→ **Information shown**:
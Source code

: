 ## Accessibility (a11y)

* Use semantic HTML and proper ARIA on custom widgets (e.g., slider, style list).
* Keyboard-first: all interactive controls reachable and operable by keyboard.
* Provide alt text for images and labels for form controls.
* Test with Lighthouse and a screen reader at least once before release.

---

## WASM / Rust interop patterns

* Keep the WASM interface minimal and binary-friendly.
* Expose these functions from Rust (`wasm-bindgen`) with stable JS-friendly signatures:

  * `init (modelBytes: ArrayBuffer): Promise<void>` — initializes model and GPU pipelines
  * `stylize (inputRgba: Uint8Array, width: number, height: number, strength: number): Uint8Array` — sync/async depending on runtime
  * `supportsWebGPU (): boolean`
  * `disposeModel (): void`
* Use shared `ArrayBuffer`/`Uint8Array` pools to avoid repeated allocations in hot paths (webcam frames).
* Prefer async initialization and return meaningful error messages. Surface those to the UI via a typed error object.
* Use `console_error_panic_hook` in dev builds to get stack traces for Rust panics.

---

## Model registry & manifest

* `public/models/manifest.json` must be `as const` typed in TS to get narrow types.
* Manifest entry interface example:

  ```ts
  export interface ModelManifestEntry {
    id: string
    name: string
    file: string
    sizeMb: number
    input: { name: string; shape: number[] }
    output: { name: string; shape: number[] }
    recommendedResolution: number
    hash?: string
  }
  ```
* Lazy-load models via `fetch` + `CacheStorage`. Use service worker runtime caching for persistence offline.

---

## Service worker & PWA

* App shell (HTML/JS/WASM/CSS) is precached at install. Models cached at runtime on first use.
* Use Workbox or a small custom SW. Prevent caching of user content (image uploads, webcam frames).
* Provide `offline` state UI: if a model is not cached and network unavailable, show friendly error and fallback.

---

→ **Your goal**:
Could you copy out all the material word for word?

→ **Problem solution**:
Source code

: ## Accessibility (a11y)

* Use semantic HTML and proper ARIA on custom widgets (e.g., slider, style list).
* Keyboard-first: all interactive controls reachable and operable by keyboard.
* Provide alt text for images and labels for form controls.
* Test with Lighthouse and a screen reader at least once before release.

---

## WASM / Rust interop patterns

* Keep the WASM interface minimal and binary-friendly.
* Expose these functions from Rust (`wasm-bindgen`) with stable JS-friendly signatures:

  * `init (modelBytes: ArrayBuffer): Promise<void>` — initializes model and GPU pipelines
  * `stylize (inputRgba: Uint8Array, width: number, height: number, strength: number): Uint8Array` — sync/async depending on runtime
  * `supportsWebGPU (): boolean`
  * `disposeModel (): void`
* Use shared `ArrayBuffer`/`Uint8Array` pools to avoid repeated allocations in hot paths (webcam frames).
* Prefer async initialization and return meaningful error messages. Surface those to the UI via a typed error object.
* Use `console_error_panic_hook` in dev builds to get stack traces for Rust panics.

---

## Model registry & manifest

* `public/models/manifest.json` must be `as const` typed in TS to get narrow types.
* Manifest entry interface example:

  ```ts
  export interface ModelManifestEntry {
    id: string
    name: string
    file: string
    sizeMb: number
    input: { name: string; shape: number[] }
    output: { name: string; shape: number[] }
    recommendedResolution: number
    hash?: string
  }
  ```
* Lazy-load models via `fetch` + `CacheStorage`. Use service worker runtime caching for persistence offline.

---

## Service worker & PWA

* App shell (HTML/JS/WASM/CSS) is precached at install. Models cached at runtime on first use.
* Use Workbox or a small custom SW. Prevent caching of user content (image uploads, webcam frames).
* Provide `offline` state UI: if a model is not cached and network unavailable, show friendly error and fallback.

---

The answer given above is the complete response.